[Exercise] Using the listing below, return every line that includes "custom".

[Records to process — start]

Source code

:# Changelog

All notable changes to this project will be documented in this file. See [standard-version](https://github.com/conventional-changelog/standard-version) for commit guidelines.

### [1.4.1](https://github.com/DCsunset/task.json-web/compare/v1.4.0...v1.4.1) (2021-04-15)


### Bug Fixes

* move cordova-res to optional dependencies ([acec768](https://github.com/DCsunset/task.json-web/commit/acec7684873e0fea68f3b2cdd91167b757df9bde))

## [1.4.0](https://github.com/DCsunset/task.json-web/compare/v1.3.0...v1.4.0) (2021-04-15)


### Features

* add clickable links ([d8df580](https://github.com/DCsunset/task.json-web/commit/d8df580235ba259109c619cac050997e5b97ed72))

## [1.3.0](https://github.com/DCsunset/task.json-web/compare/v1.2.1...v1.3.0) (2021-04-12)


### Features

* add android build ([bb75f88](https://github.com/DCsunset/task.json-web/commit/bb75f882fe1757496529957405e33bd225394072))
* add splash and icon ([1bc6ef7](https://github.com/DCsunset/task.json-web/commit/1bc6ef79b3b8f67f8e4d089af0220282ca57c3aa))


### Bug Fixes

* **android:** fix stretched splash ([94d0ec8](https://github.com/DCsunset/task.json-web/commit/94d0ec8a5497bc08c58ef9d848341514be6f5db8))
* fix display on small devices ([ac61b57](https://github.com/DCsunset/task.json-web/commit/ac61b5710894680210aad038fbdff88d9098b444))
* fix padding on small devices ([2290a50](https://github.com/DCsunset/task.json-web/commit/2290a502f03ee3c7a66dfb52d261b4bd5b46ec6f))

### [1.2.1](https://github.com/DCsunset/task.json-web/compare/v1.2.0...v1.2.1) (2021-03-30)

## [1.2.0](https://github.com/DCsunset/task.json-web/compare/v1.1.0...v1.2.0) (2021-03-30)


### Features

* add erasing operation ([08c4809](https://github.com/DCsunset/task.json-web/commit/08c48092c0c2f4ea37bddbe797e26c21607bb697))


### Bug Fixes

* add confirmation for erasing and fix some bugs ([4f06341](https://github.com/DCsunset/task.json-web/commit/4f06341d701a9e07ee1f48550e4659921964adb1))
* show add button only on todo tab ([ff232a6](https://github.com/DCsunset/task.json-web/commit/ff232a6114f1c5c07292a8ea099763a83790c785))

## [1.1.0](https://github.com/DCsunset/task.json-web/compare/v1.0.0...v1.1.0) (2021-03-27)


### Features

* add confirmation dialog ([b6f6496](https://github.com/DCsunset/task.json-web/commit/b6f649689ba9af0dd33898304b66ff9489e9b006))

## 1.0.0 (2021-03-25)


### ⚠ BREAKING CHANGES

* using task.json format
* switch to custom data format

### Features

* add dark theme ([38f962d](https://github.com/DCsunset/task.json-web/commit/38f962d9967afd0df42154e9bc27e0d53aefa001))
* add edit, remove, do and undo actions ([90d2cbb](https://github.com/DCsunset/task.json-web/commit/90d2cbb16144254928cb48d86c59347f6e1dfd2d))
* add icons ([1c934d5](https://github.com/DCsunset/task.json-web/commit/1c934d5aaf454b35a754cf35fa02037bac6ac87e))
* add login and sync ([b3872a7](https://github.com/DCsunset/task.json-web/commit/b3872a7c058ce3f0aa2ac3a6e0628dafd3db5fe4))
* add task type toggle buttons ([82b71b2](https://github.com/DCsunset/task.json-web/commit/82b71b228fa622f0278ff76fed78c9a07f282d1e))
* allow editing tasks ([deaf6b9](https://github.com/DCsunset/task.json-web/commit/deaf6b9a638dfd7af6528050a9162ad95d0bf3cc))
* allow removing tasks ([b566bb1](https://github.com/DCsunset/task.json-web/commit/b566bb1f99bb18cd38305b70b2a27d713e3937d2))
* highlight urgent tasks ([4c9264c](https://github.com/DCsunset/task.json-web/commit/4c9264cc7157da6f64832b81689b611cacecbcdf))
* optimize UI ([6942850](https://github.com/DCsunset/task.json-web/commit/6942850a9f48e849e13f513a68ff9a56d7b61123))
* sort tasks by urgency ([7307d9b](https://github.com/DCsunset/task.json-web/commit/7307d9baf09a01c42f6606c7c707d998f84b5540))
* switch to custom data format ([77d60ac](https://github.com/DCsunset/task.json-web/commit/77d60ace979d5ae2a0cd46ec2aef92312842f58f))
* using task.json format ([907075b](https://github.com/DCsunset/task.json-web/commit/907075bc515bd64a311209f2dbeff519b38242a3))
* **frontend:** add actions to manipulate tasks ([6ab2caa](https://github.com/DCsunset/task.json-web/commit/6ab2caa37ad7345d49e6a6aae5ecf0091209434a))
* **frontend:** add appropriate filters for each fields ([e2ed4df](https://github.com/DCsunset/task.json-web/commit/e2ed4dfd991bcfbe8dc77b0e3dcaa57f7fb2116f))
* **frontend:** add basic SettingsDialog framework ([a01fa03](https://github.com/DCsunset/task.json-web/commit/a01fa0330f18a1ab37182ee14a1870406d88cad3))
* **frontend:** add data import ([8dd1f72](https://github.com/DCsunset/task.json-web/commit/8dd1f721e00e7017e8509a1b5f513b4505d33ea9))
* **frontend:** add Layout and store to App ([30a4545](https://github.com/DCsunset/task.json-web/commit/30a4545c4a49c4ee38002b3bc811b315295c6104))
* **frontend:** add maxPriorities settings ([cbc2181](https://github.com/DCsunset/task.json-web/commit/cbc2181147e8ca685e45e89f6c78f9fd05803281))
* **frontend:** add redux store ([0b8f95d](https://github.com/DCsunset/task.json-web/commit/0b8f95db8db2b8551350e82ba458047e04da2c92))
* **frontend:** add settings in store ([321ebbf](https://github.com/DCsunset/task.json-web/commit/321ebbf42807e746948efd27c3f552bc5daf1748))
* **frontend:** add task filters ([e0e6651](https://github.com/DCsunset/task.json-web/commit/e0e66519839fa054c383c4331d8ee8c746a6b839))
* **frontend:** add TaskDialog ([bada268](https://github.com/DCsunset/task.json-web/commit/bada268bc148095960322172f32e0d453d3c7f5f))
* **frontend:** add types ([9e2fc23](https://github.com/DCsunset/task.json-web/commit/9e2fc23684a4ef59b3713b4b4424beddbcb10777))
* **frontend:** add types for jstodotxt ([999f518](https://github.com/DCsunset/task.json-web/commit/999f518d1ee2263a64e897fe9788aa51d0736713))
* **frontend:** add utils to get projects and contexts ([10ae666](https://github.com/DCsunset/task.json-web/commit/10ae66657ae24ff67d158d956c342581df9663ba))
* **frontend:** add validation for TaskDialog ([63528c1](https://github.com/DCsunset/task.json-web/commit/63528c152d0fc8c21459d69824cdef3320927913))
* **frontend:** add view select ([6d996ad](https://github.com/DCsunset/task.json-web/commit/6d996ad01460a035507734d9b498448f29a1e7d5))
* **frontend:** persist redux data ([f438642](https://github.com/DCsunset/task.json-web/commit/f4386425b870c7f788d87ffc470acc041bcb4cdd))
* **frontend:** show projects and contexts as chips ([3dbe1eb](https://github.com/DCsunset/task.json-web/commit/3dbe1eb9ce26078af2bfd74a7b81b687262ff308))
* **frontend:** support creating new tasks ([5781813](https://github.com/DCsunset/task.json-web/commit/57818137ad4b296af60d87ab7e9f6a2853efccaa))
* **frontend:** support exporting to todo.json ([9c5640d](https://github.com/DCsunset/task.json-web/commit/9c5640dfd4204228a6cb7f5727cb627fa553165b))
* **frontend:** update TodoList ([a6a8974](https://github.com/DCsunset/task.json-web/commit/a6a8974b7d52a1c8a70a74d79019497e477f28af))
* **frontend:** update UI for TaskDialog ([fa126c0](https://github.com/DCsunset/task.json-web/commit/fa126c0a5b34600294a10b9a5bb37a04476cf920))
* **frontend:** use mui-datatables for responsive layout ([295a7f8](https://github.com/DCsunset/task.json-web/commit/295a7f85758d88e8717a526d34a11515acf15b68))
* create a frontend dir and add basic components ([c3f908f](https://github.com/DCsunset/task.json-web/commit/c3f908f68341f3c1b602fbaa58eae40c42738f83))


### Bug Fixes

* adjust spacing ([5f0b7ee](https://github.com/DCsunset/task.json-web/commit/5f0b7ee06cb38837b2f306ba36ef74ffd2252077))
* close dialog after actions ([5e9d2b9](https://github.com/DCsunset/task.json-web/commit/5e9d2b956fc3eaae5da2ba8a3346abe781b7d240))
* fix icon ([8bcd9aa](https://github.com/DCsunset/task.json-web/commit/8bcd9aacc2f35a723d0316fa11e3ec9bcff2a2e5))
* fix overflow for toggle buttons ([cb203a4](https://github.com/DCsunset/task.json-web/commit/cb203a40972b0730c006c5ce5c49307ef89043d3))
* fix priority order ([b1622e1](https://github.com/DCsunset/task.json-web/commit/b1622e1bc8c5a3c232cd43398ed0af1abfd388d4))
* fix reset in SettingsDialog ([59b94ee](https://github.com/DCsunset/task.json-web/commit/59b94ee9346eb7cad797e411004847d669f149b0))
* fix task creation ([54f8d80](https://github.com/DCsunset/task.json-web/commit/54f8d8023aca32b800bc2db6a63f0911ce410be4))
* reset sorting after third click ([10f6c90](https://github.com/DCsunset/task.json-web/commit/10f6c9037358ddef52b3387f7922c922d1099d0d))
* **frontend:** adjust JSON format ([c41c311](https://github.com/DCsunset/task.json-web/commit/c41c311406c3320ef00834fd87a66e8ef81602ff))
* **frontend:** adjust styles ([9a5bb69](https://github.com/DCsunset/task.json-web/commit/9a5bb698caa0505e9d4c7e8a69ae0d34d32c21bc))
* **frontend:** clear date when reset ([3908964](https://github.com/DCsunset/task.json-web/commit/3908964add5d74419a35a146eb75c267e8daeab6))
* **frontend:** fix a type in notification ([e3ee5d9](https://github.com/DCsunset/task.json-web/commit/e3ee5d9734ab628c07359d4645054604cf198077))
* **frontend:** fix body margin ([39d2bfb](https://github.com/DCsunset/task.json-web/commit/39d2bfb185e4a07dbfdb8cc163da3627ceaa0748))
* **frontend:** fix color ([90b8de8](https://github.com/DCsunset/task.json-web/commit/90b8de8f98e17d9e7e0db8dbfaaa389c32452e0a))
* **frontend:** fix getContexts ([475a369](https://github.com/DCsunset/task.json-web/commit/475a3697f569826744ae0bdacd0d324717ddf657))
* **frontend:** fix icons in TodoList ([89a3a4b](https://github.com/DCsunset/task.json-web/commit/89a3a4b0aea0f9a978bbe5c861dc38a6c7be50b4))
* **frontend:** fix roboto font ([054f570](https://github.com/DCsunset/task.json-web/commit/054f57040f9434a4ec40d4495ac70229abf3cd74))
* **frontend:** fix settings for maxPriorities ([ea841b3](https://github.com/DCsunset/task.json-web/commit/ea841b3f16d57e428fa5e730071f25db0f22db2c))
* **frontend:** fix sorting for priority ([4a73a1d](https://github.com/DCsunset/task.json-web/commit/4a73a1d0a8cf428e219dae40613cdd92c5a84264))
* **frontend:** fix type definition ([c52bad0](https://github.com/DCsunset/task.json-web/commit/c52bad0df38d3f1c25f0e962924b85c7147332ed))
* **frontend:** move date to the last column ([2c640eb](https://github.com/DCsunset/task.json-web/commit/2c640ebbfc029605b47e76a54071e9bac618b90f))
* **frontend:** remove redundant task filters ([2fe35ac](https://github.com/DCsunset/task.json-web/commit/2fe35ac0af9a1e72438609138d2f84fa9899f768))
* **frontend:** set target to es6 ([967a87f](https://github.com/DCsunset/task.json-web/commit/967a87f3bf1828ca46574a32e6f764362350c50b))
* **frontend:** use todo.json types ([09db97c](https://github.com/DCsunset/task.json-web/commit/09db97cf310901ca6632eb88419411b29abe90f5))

[Records to process — finish]

[Result of this exercise]
* switch to custom data format
* switch to custom data format ([77d60ac](https://github.com/DCsunset/task.json-web/commit/77d60ace979d5ae2a0cd46ec2aef92312842f58f))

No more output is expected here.